But it’s not always the preparer who is at fault. Not long ago, according to this Department of Justice press release, a jury convicted a Michigan attorney of filing five fraudulent tax returns. Were his tax return preparers at fault? Apparently not. According to the press release, the attorney, who also owned a real estate company and two medical-related companies, concealed income “from his tax preparers and the IRS” by depositing receipts into his lawyer’s trust accounts. These accounts, known as IOLTA, are used by lawyers to hold funds that belong to clients, are not to be used for any other funds, and are subject to strict regulation designed to protect clients.
The attorney was convicted of filing fraudulent individual returns for 2012, 2015, and 2018, for filing a fraudulent amended individual return for 2012, and for filing a fraudulent corporate return for one of the medical-related companies for 2015. The jury relied on evidence that the attorney did not report roughly $600,000 of income earned in 2012, $800,000 of income in 2015, $300,00 of income in 2018. Altogether the attorney failed to report more than $2,600,000 in income. Sentencing awaits.

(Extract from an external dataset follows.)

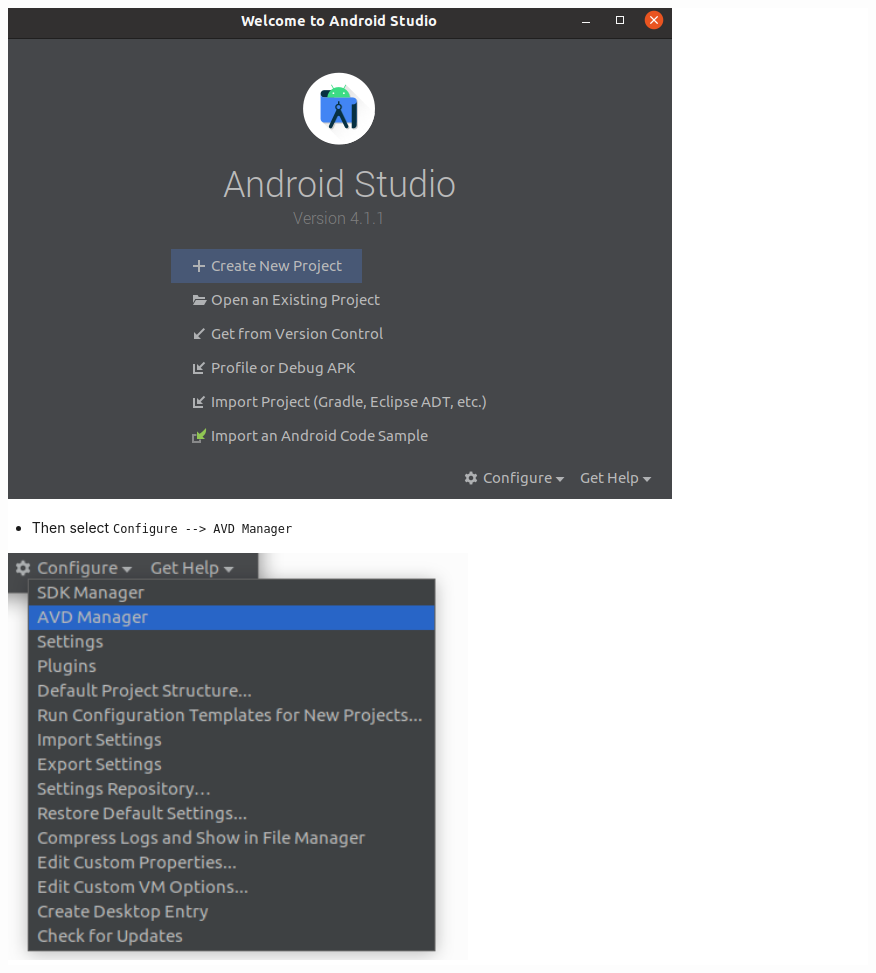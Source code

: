 ![image-20210113162218535](./.images/image-20210113162218535.png)



- Then select `Configure --> AVD Manager`

![image-20210113162400453](./.images/image-20210113162400453.png)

I’m not sure if the three-year pattern of 2012, 2015, 2018 was by design or happenstance. Perhaps the usual three-year statute of limitations that apples in non-fraud situation was some sort of factor in the attorney’s thinking.
What should a preparer do when handling a client’s tax return? It is possible, as this case demonstrates, for a client to succeed in hiding information from a preparer. Preparers need to ask questions, and document the answers. Perhaps this attorney’s preparers did that. Imagine them asking, “And did you receive any other receipts or income?” and getting “No” as a response. Unless there are clues that raise suspicions, such as expenditures far exceeding receipts and income, preparers cannot search and seize the client’s records that the client doesn’t provide to the preparers. Of course, if the preparers are suspicious and are dealing with an uncooperative client, they can terminate the relationship.
Sadly, the conviction of this attorney leaves the clients in a bad spot. The challenges faced by the clients and the options for them to have their cases handled are mapped out in an article by an unrelated attorney whose firm handles the same sort of personal injury cases as did the convicted attorney. Though I leave the “how to switch attorneys” issue to commentaries by those who specialize in the impact of professional responsibility rules on personal injury cases, I did learn from the article that the convicted attorney used for marketing purposes a telephone number converted to the slogan “855-Car-Hit-U.” Clever, in contrast to the foolishness of plowing receipts and income into IOLTA accounts prohibited from receiving them.
I wonder who has the phone number “855-IRS-Hit-U” and, no, I did not and will not “dial” it. (I put “dial” in quotation marks because as its use as a verb in connection with telephone calls is fading away and has become one of those benchmarks used to guess a person’s age!)